_PROMPT_: Leave out the pictures and retype, exactly, the lines below from the line with "d. 拷贝一个 HDFS 文件到本地" up to and including the line with "### postgres", nothing more.

_DATA FOR PROCESSING_:
== Segment start ==
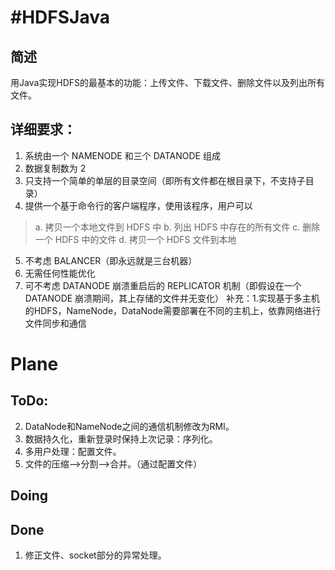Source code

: #HDFSJava
========

## 简述
用Java实现HDFS的最基本的功能：上传文件、下载文件、删除文件以及列出所有文件。

## 详细要求：
1. 系统由一个 NAMENODE 和三个 DATANODE 组成 
2. 数据复制数为 2 
3. 只支持一个简单的单层的目录空间（即所有文件都在根目录下，不支持子目录） 
4. 提供一个基于命令行的客户端程序，使用该程序，用户可以
> a. 拷贝一个本地文件到 HDFS 中 
b. 列出 HDFS 中存在的所有文件
c. 删除一个 HDFS 中的文件 
d. 拷贝一个 HDFS 文件到本地 

5. 不考虑 BALANCER（即永远就是三台机器） 
6. 无需任何性能优化 
7. 可不考虑 DATANODE 崩溃重启后的 REPLICATOR 机制（即假设在一个 DATANODE 崩溃期间，其上存储的文件并无变化） 
补充：1.实现基于多主机的HDFS，NameNode，DataNode需要部署在不同的主机上，依靠网络进行文件同步和通信

# Plane
## ToDo:
2. DataNode和NameNode之间的通信机制修改为RMI。
3. 数据持久化，重新登录时保持上次记录：序列化。
4. 多用户处理：配置文件。
5. 文件的压缩-->分割-->合并。（通过配置文件）

## Doing

## Done
1. 修正文件、socket部分的异常处理。

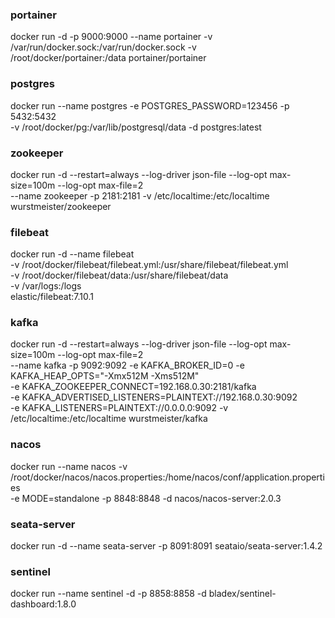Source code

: ### portainer
docker run -d -p 9000:9000 --name portainer  -v /var/run/docker.sock:/var/run/docker.sock -v \
    /root/docker/portainer:/data portainer/portainer
### postgres
docker run --name postgres -e POSTGRES_PASSWORD=123456 -p 5432:5432 \
-v /root/docker/pg:/var/lib/postgresql/data -d postgres:latest

### zookeeper
docker run -d --restart=always --log-driver json-file --log-opt max-size=100m --log-opt max-file=2 \
    --name zookeeper -p 2181:2181 -v /etc/localtime:/etc/localtime wurstmeister/zookeeper
### filebeat 
docker run -d --name filebeat \
    -v /root/docker/filebeat/filebeat.yml:/usr/share/filebeat/filebeat.yml \
    -v /root/docker/filebeat/data:/usr/share/filebeat/data \
    -v /var/logs:/logs \
    elastic/filebeat:7.10.1
### kafka
docker run -d --restart=always --log-driver json-file --log-opt max-size=100m --log-opt max-file=2 \
    --name kafka -p 9092:9092 -e KAFKA_BROKER_ID=0 -e KAFKA_HEAP_OPTS="-Xmx512M -Xms512M" \
    -e KAFKA_ZOOKEEPER_CONNECT=192.168.0.30:2181/kafka \
    -e KAFKA_ADVERTISED_LISTENERS=PLAINTEXT://192.168.0.30:9092 \
    -e KAFKA_LISTENERS=PLAINTEXT://0.0.0.0:9092 -v /etc/localtime:/etc/localtime wurstmeister/kafka
### nacos
docker run --name nacos -v /root/docker/nacos/nacos.properties:/home/nacos/conf/application.properties \
    -e MODE=standalone -p 8848:8848 -d nacos/nacos-server:2.0.3
### seata-server
docker run -d  --name seata-server -p 8091:8091 seataio/seata-server:1.4.2
### sentinel
docker run --name sentinel  -d -p 8858:8858 -d  bladex/sentinel-dashboard:1.8.0
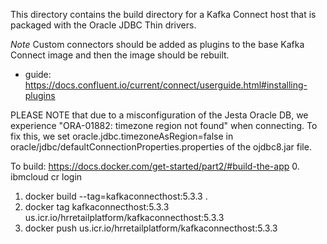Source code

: This directory contains the build directory for a Kafka Connect host that is packaged with the Oracle JDBC Thin drivers.

*Note* Custom connectors should be added as plugins to the base Kafka Connect image and then the image should be rebuilt.
- guide: https://docs.confluent.io/current/connect/userguide.html#installing-plugins

PLEASE NOTE that due to a misconfiguration of the Jesta Oracle DB, we experience "ORA-01882: timezone region not found"
when connecting. To fix this, we set oracle.jdbc.timezoneAsRegion=false in oracle/jdbc/defaultConnectionProperties.properties
of the ojdbc8.jar file.

To build: https://docs.docker.com/get-started/part2/#build-the-app
0. ibmcloud cr login
1. docker build --tag=kafkaconnecthost:5.3.3 .
2. docker tag kafkaconnecthost:5.3.3 us.icr.io/hrretailplatform/kafkaconnecthost:5.3.3
3. docker push us.icr.io/hrretailplatform/kafkaconnecthost:5.3.3
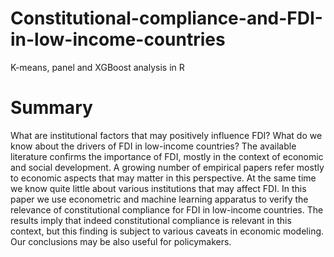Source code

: # Constitutional-compliance-and-FDI-in-low-income-countries
K-means, panel and XGBoost analysis in R

# Summary
What are institutional factors that may positively influence FDI?
What do we know about the drivers of FDI in low-income countries? 
The available literature confirms the importance of FDI, mostly in the context of economic and social development. 
A growing number of empirical papers refer mostly to economic aspects that may matter in this perspective. 
At the same time we know quite little about various institutions that may affect FDI. 
In this paper we use econometric and machine learning apparatus to verify the relevance of constitutional compliance for FDI in low-income countries. 
The results imply that indeed constitutional compliance is relevant in this context, but this finding is subject to various caveats in economic modeling. 
Our conclusions may be also useful for policymakers.
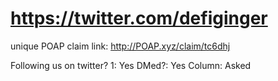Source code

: # https://twitter.com/defiginger

unique POAP claim link: 
http://POAP.xyz/claim/tc6dhj

Following us on twitter? 1: Yes
DMed?: Yes
Column: Asked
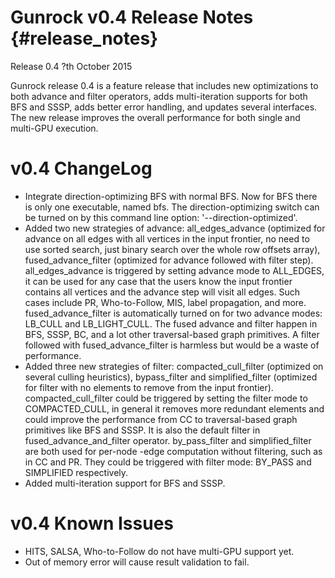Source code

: Gunrock v0.4 Release Notes {#release_notes}
==========================

Release 0.4
?th October 2015

Gunrock release 0.4 is a feature release that includes new optimizations to
both advance and filter operators, adds multi-iteration supports for both BFS
and SSSP, adds better error handling, and updates several interfaces. The new
release improves the overall performance for both single and multi-GPU
execution.

v0.4 ChangeLog
==============
 - Integrate direction-optimizing BFS with normal BFS. Now for BFS there is only one executable, named bfs. The direction-optimizing switch can be turned on by this command line option: '--direction-optimized'.
 - Added two new strategies of advance: all_edges_advance (optimized for
   advance on all edges with all vertices in the input frontier, no need to use
   sorted search, just binary search over the whole row offsets array),
   fused_advance_filter (optimized for advance followed with filter step).
   all_edges_advance is triggered by setting advance mode to ALL_EDGES, it can
   be used for any case that the users know the input frontier contains all
   vertices and the advance step will visit all edges. Such cases include PR,
   Who-to-Follow, MIS, label propagation, and more. fused_advance_filter is
   automatically turned on for two advance modes: LB_CULL and LB_LIGHT_CULL.
   The fused advance and filter happen in BFS, SSSP, BC, and a lot other
   traversal-based graph primitives. A filter followed with
   fused_advance_filter is harmless but would be a waste of performance.
 - Added three new strategies of filter: compacted_cull_filter (optimized on
   several culling heuristics), bypass_filter and simplified_filter (optimized
   for filter with no elements to remove from the input frontier).
   compacted_cull_filter could be triggered by setting the filter mode to
   COMPACTED_CULL, in general it removes more redundant elements and could
   improve the performance from CC to traversal-based graph primitives like BFS
   and SSSP. It is also the default filter in fused_advance_and_filter
   operator. by_pass_filter and simplified_filter are both used for per-node
   -edge computation without filtering, such as in CC and PR.  They could be
   triggered with filter mode: BY_PASS and SIMPLIFIED respectively.
 - Added multi-iteration support for BFS and SSSP.

v0.4 Known Issues
=================
 - HITS, SALSA, Who-to-Follow do not have multi-GPU support yet.
 - Out of memory error will cause result validation to fail.
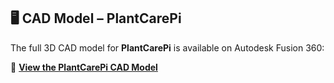 ## 🖥️ CAD Model – PlantCarePi

The full 3D CAD model for **PlantCarePi** is available on Autodesk Fusion 360:

🔗 **[View the PlantCarePi CAD Model](https://a360.co/4nrM6F2)**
== Segment end ==
_SOLUTION TO THIS TASK_:
d. 拷贝一个 HDFS 文件到本地 

5. 不考虑 BALANCER（即永远就是三台机器） 
6. 无需任何性能优化 
7. 可不考虑 DATANODE 崩溃重启后的 REPLICATOR 机制（即假设在一个 DATANODE 崩溃期间，其上存储的文件并无变化） 
补充：1.实现基于多主机的HDFS，NameNode，DataNode需要部署在不同的主机上，依靠网络进行文件同步和通信

# Plane
## ToDo:
2. DataNode和NameNode之间的通信机制修改为RMI。
3. 数据持久化，重新登录时保持上次记录：序列化。
4. 多用户处理：配置文件。
5. 文件的压缩-->分割-->合并。（通过配置文件）

## Doing

## Done
1. 修正文件、socket部分的异常处理。

Source code

: ### portainer
docker run -d -p 9000:9000 --name portainer  -v /var/run/docker.sock:/var/run/docker.sock -v \
    /root/docker/portainer:/data portainer/portainer
### postgres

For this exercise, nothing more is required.